Mastodon's approach allows you to outsource a part of that by just joining an instance that doesn't even allow "alleged hate speech" into your timeline. That's the appeal of that.

But the point of federated Mastodon is not to have a platform that is solely moderated less than Twitter.

It's that:

- it's not twitter (or rather, it's a "twitter clone" that's non-commercial, not reliant on a single entity, has a degree of data portability built in - decentralised)

- it can allow for the spectrum of moderation styles to exist. The majority of bigger "mainstream" instances are probably going to opt to moderate similarly-ish to social networks, but this doesn't negate the other reasons for mastodon to exist. You can have instances that have an even stricter moderation standard, or even looser.

But at the end you don't need to get why one person prefers a network in one way, because federation means different ways can happily exist, and you chose what you prefer. Just don't be surprised if other people aren't enthusiastic about the people you hang out with.

1 comments

> For Twitter the algorthmic timeline means who you follow has such a small impact on who and what you see. And even if you switch to the non-default cronological timeline,

"Non-default" sounds too harsh here. It's literally a big tab saying "Following". It's only default for the very first time you log into Twitter, afterward it will remember your decision (it will be "default").

> , replies, likes, and retweets will often put content from people you don't follow into your timeline.

No only retweets will show in the Following tab. Which seems reasonable, as retweets were historically done via copy&paste. The other things aren't the case anymore for the "following" tab since Musk introduced it. (By the way, after pg himself asked him to add that possibility!)

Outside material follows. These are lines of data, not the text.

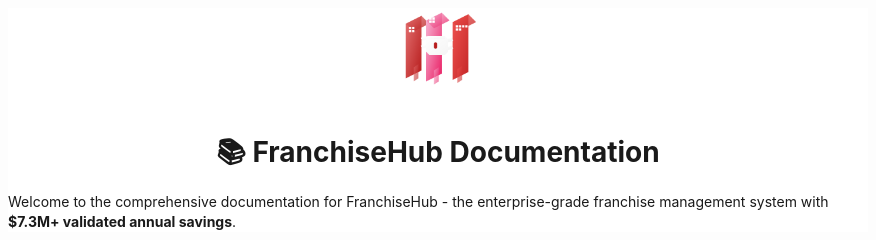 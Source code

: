 <div align="center">
  <img src="../public/logo.svg" alt="FranchiseHub Logo" width="80" height="80" />

  # 📚 FranchiseHub Documentation
</div>

Welcome to the comprehensive documentation for FranchiseHub - the enterprise-grade franchise management system with **$7.3M+ validated annual savings**.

I agree that Facebook is way worse in terms of moderation, but Mastodon doesn't seem an improvement over Twitter, quite the opposite. Those moderators are moderating for users, when this should be simply left to their decision of whom to follow. People or posts will be hidden from users who would not have hidden those themselves.

The decentralized approach sounds cool initially, but it leads only to even more segregation / filter bubbles / echo chambers. As if the choice of whom you follow didn't cause enough of that.

I think that's a real issue. Political polarization increases since the amount of media channels increases. When there were only a handful of newspapers or TV channels, they couldn't be too politically biased, otherwise they would scare away most other people. This changed when the number of media outlets increased. And with social media, every user now is able to create their own little reinforcement chamber.